[[ Dataset records, beginning ]]

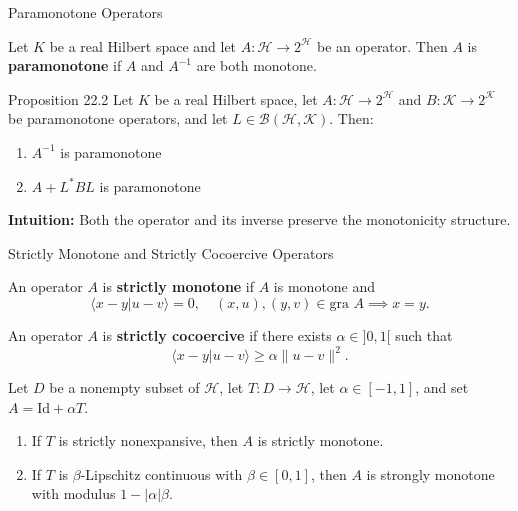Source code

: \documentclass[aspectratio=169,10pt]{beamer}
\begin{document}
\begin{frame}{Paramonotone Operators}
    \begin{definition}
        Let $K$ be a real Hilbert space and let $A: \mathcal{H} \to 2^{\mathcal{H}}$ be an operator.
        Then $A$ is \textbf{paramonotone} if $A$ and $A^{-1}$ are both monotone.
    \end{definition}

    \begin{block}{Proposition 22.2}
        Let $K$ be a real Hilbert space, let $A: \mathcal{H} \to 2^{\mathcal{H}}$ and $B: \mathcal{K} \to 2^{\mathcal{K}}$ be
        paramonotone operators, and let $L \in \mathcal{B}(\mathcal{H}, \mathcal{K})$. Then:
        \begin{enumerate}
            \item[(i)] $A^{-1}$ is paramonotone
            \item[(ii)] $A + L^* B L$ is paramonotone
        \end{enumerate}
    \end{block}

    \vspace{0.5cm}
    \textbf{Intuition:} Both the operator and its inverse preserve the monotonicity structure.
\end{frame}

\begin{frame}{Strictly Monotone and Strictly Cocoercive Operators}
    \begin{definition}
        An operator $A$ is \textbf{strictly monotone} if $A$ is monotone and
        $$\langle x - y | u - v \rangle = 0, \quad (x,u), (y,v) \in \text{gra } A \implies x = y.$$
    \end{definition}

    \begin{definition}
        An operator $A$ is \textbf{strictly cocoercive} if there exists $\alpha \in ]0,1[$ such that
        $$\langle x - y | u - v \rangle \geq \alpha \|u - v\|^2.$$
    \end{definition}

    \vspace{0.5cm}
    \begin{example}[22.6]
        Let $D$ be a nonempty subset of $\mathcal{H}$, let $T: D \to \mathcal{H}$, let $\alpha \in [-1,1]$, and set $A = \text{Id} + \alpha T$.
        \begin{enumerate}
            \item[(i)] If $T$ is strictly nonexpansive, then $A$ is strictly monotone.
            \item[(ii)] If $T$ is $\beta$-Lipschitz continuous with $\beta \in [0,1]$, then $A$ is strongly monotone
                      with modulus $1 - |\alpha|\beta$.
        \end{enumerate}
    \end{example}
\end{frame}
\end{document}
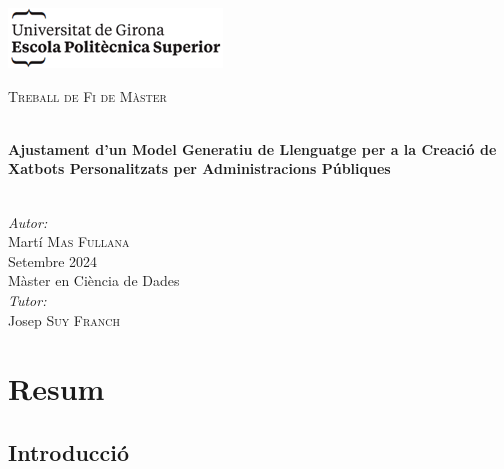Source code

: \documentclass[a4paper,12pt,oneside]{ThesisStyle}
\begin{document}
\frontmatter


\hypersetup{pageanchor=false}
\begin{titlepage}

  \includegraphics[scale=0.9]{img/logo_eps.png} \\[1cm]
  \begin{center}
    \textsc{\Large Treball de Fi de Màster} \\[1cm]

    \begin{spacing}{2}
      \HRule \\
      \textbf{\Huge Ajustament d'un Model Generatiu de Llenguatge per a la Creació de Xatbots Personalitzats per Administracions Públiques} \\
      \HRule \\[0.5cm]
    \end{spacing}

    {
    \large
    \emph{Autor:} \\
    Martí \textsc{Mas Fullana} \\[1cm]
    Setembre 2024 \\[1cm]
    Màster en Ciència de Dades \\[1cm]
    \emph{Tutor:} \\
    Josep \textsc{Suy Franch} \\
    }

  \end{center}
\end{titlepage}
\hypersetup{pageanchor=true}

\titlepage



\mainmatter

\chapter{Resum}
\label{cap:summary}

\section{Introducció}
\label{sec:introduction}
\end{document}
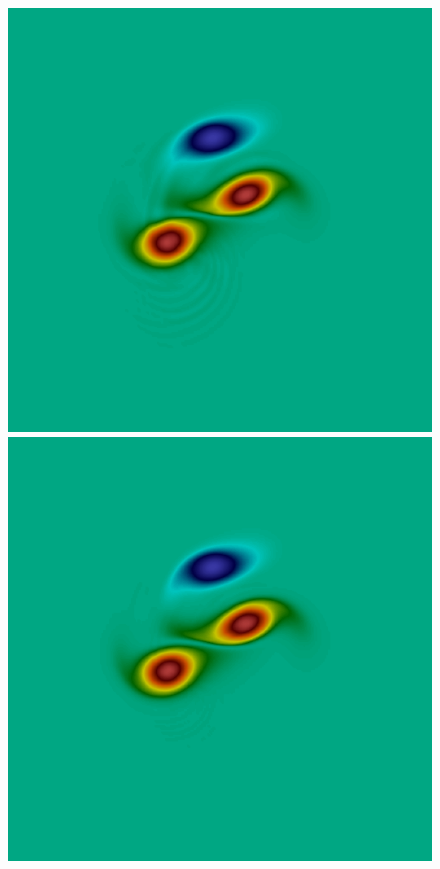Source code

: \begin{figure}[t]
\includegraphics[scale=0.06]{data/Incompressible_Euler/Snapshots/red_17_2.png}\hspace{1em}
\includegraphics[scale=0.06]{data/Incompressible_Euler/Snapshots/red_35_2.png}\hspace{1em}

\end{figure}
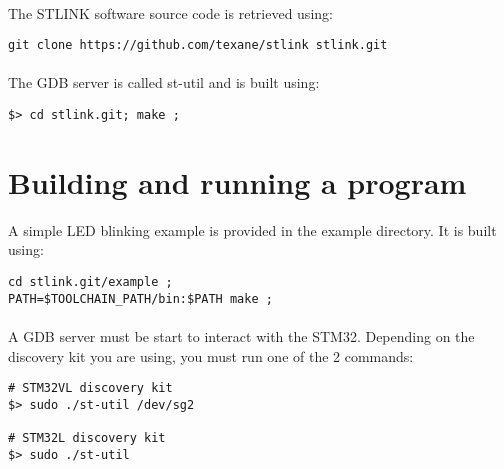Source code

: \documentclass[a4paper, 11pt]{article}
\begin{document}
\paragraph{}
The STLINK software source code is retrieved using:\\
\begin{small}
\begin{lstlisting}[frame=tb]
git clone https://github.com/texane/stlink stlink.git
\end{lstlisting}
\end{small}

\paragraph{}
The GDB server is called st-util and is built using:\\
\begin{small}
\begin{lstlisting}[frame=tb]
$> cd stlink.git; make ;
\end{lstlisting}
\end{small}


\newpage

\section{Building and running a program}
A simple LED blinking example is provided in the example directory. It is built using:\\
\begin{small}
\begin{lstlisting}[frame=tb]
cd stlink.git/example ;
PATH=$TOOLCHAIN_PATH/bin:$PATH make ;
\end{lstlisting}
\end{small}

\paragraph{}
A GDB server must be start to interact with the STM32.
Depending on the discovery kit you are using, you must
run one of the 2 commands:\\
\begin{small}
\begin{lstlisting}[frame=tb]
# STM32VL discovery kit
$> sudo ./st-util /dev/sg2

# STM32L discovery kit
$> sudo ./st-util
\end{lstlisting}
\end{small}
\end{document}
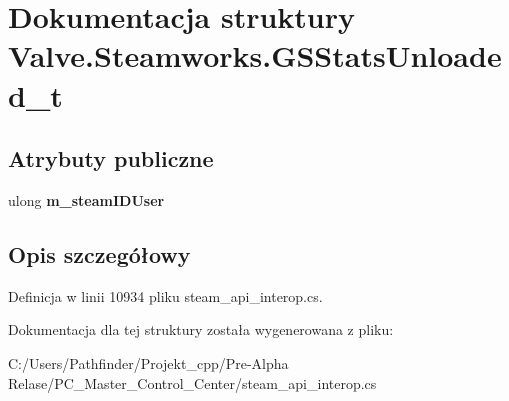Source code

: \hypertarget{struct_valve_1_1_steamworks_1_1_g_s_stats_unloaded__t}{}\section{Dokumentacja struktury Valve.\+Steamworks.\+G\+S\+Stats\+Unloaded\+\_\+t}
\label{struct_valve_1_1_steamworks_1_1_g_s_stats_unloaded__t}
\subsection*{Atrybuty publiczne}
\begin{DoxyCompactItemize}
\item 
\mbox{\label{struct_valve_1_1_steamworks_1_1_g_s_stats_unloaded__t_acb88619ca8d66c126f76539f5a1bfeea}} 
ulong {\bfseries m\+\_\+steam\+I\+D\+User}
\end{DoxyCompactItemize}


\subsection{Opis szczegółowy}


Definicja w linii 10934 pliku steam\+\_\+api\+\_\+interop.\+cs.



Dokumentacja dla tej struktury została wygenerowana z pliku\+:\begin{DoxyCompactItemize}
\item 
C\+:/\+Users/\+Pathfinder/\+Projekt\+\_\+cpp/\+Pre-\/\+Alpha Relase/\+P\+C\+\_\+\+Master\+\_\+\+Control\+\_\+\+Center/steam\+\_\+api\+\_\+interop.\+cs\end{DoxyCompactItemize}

[[ Dataset records, end ]]

■ Work task: Drop the images; restate the listing exactly.

■ Reply to the task:
Source code

: \documentclass[aspectratio=169,10pt]{beamer}
\begin{document}
\begin{frame}{Paramonotone Operators}
    \begin{definition}
        Let $K$ be a real Hilbert space and let $A: \mathcal{H} \to 2^{\mathcal{H}}$ be an operator.
        Then $A$ is \textbf{paramonotone} if $A$ and $A^{-1}$ are both monotone.
    \end{definition}

    \begin{block}{Proposition 22.2}
        Let $K$ be a real Hilbert space, let $A: \mathcal{H} \to 2^{\mathcal{H}}$ and $B: \mathcal{K} \to 2^{\mathcal{K}}$ be
        paramonotone operators, and let $L \in \mathcal{B}(\mathcal{H}, \mathcal{K})$. Then:
        \begin{enumerate}
            \item[(i)] $A^{-1}$ is paramonotone
            \item[(ii)] $A + L^* B L$ is paramonotone
        \end{enumerate}
    \end{block}

    \vspace{0.5cm}
    \textbf{Intuition:} Both the operator and its inverse preserve the monotonicity structure.
\end{frame}

\begin{frame}{Strictly Monotone and Strictly Cocoercive Operators}
    \begin{definition}
        An operator $A$ is \textbf{strictly monotone} if $A$ is monotone and
        $$\langle x - y | u - v \rangle = 0, \quad (x,u), (y,v) \in \text{gra } A \implies x = y.$$
    \end{definition}

    \begin{definition}
        An operator $A$ is \textbf{strictly cocoercive} if there exists $\alpha \in ]0,1[$ such that
        $$\langle x - y | u - v \rangle \geq \alpha \|u - v\|^2.$$
    \end{definition}

    \vspace{0.5cm}
    \begin{example}[22.6]
        Let $D$ be a nonempty subset of $\mathcal{H}$, let $T: D \to \mathcal{H}$, let $\alpha \in [-1,1]$, and set $A = \text{Id} + \alpha T$.
        \begin{enumerate}
            \item[(i)] If $T$ is strictly nonexpansive, then $A$ is strictly monotone.
            \item[(ii)] If $T$ is $\beta$-Lipschitz continuous with $\beta \in [0,1]$, then $A$ is strongly monotone
                      with modulus $1 - |\alpha|\beta$.
        \end{enumerate}
    \end{example}
\end{frame}
\end{document}
Source code

: \documentclass[a4paper,12pt,oneside]{ThesisStyle}
\begin{document}
\frontmatter


\hypersetup{pageanchor=false}
\begin{titlepage}

  \includegraphics[scale=0.9]{img/logo_eps.png} \\[1cm]
  \begin{center}
    \textsc{\Large Treball de Fi de Màster} \\[1cm]

    \begin{spacing}{2}
      \HRule \\
      \textbf{\Huge Ajustament d'un Model Generatiu de Llenguatge per a la Creació de Xatbots Personalitzats per Administracions Públiques} \\
      \HRule \\[0.5cm]
    \end{spacing}

    {
    \large
    \emph{Autor:} \\
    Martí \textsc{Mas Fullana} \\[1cm]
    Setembre 2024 \\[1cm]
    Màster en Ciència de Dades \\[1cm]
    \emph{Tutor:} \\
    Josep \textsc{Suy Franch} \\
    }

  \end{center}
\end{titlepage}
\hypersetup{pageanchor=true}

\titlepage



\mainmatter

\chapter{Resum}
\label{cap:summary}

\section{Introducció}
\label{sec:introduction}
\end{document}
Source code

: \begin{figure}[t]
\includegraphics[scale=0.06]{data/Incompressible_Euler/Snapshots/red_17_2.png}\hspace{1em}
\includegraphics[scale=0.06]{data/Incompressible_Euler/Snapshots/red_35_2.png}\hspace{1em}

\end{figure}
Source code

: \documentclass[a4paper, 11pt]{article}
\begin{document}
\paragraph{}
The STLINK software source code is retrieved using:\\
\begin{small}
\begin{lstlisting}[frame=tb]
git clone https://github.com/texane/stlink stlink.git
\end{lstlisting}
\end{small}

\paragraph{}
The GDB server is called st-util and is built using:\\
\begin{small}
\begin{lstlisting}[frame=tb]
$> cd stlink.git; make ;
\end{lstlisting}
\end{small}


\newpage

\section{Building and running a program}
A simple LED blinking example is provided in the example directory. It is built using:\\
\begin{small}
\begin{lstlisting}[frame=tb]
cd stlink.git/example ;
PATH=$TOOLCHAIN_PATH/bin:$PATH make ;
\end{lstlisting}
\end{small}

\paragraph{}
A GDB server must be start to interact with the STM32.
Depending on the discovery kit you are using, you must
run one of the 2 commands:\\
\begin{small}
\begin{lstlisting}[frame=tb]
# STM32VL discovery kit
$> sudo ./st-util /dev/sg2

# STM32L discovery kit
$> sudo ./st-util
\end{lstlisting}
\end{small}
\end{document}
Source code

: \hypertarget{struct_valve_1_1_steamworks_1_1_g_s_stats_unloaded__t}{}\section{Dokumentacja struktury Valve.\+Steamworks.\+G\+S\+Stats\+Unloaded\+\_\+t}
\label{struct_valve_1_1_steamworks_1_1_g_s_stats_unloaded__t}
\subsection*{Atrybuty publiczne}
\begin{DoxyCompactItemize}
\item 
\mbox{\label{struct_valve_1_1_steamworks_1_1_g_s_stats_unloaded__t_acb88619ca8d66c126f76539f5a1bfeea}} 
ulong {\bfseries m\+\_\+steam\+I\+D\+User}
\end{DoxyCompactItemize}


\subsection{Opis szczegółowy}


Definicja w linii 10934 pliku steam\+\_\+api\+\_\+interop.\+cs.



Dokumentacja dla tej struktury została wygenerowana z pliku\+:\begin{DoxyCompactItemize}
\item 
C\+:/\+Users/\+Pathfinder/\+Projekt\+\_\+cpp/\+Pre-\/\+Alpha Relase/\+P\+C\+\_\+\+Master\+\_\+\+Control\+\_\+\+Center/steam\+\_\+api\+\_\+interop.\+cs\end{DoxyCompactItemize}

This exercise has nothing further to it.